Leana Coopoosamy-Pearson is a diversity and inclusion practitioner at the global law firm Clifford Chance. In this conversation we discussed how the firm uses data to set specific but nuanced targets and how they never rest on their laurels when the goal is reached.

Speaker 1: Welcome to The Inclusive Growth Show with Toby Mildon, future-proofing your business by creating a diverse workplace.

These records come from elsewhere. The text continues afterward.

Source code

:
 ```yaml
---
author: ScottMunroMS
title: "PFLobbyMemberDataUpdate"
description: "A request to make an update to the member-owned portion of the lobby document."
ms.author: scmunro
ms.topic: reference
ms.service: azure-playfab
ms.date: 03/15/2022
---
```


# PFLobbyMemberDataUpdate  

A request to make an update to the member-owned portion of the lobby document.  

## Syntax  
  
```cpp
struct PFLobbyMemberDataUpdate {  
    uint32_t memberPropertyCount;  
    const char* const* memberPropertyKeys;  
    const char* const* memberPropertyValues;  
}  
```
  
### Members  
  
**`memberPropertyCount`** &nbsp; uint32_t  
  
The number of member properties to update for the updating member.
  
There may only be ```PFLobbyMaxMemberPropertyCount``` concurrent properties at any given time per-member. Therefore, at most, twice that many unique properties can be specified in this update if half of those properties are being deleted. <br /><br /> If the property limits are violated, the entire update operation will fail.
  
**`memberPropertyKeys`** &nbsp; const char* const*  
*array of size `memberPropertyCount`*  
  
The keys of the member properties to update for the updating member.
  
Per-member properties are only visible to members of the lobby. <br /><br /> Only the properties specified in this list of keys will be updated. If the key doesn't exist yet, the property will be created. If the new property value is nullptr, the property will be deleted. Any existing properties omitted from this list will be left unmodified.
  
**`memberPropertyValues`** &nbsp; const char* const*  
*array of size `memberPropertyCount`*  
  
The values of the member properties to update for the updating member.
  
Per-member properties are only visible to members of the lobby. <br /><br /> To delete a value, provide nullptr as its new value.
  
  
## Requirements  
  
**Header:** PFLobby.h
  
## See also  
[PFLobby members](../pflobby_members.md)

Toby Mildon: Hello there. Thank you ever so much for tuning into this episode of The Inclusive Growth Show. I’m Toby Mildon, and today, I’m joined by Leana Coopoosamy-Pearson, who I met many years ago when I was working at Deloitte, Leana was working for another diversity and inclusion advisory company, and Deloitte was one of her clients. But since then, she’s moved to become a diversity and inclusion practitioner within Clifford Chance, which is a global law firm. And today, I’m going to be picking Leana’s brains about her work at Clifford Chance, but particularly on setting diversity and inclusion targets and the importance of that, how we set targets globally, how we get data from employees within an organisation in order to set targets, and the internal campaign that goes along with that and much, much more, I imagine will come out of our conversation. So Leana, it’s great to have you on the show today. Could you let us know a bit more about yourself, what you do at Clifford Chance now, and what led you to this point in your career?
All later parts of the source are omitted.